El sonido ensordecedor del contacto de las ruedas con las vías, los motores y la velocidad en el tramo entre Pío XII y Colombia, anula en gran suma, el volumen colindante. En Avenida de América se despierta el espíritu del hormiguero. Decenas de personas se precipitan, raudas, hacia las escaleras mecánicas y en el sentido contrario, otras tantas, realizan carrera de obstáculos para alcanzar el umbral de los vagones. Saben que el tren no espera a nadie. Pronto, da un ínfimo respingo y continúa itinerario hacia el Barrio de Salamanca, dejando atrás la última frontera del distrito de Chamartín.

Alberto no oculta sus nervios. Se atusa el pelo, se desabrocha el cuello de la camisa y agita la pierna varias veces. Pero  guarda el secreto, tan bajo tierra como la aorta que ahora atraviesa. Atento a los viajeros que acceden al coche de la antigua serie 6000, se queda a la espera, avizor. Pronto, tanto misterio obtiene respuesta. Una muchacha, castaña clara, de estatura media y rasgos amables aparece en el habitáculo y con aire despistado, se concentra en un libro de bolsillo. 

Alberto la mira de soslayo y hace amago de acercarse, pero parece cohibido. No es una situación nueva, quizás haga ya algún tiempo que quiere como Paris, correr el riesgo de aproximarse a Helena, aunque en vez de un reino, le cueste una negativa. Su mirada revela que ha imaginado la carrera que ella estudia, su película favorita o los viajes pendientes con los que sueña.

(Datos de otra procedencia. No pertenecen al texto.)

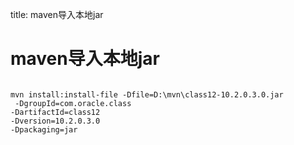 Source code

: title: maven导入本地jar 

#  maven导入本地jar 
```

mvn install:install-file -Dfile=D:\mvn\class12-10.2.0.3.0.jar
 -DgroupId=com.oracle.class
-DartifactId=class12 
-Dversion=10.2.0.3.0 
-Dpackaging=jar

```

Con el anuncio de Vicálvaro, las cavilaciones se esfuman y junto a otros estudiantes, la joven abandona el transporte. Alberto queda entre contento y cabizbajo. En Puerta de Arganda, donde los pasajeros tienen que realizar transbordo para proseguir hasta final de línea, el universitario no se mueve. Espera en el mismo tren, que regresa hacia su origen, y en Sainz de Baranda toma el pasillo de la Circular, posiblemente hacia Ciudad Universitaria. 

No percibió, paradojas del destino, que antes de alcanzar la escalera, la joven se giró un momento hacia el vagón. Casualidad o no, distaba poco de aquella mirada impaciente de Ariadna Gil que no sabía descifrar un dubitativo Coque Malla en el cortometraje de Álvaro Fernández Armero.

El columpio gira y gira como en el metro las historias se ligan, colisionan, se rehúyen o nunca se alcanzan a lo largo de 300 estaciones y casi 293 kilómetros. Mañana la vida de Alberto prolongará trayecto en una ciudad de más de tres millones de habitantes y entre las vías, todavía habrá lugar para una Helena. La de Troya, la de Goethe, la de Offenbach, la suya.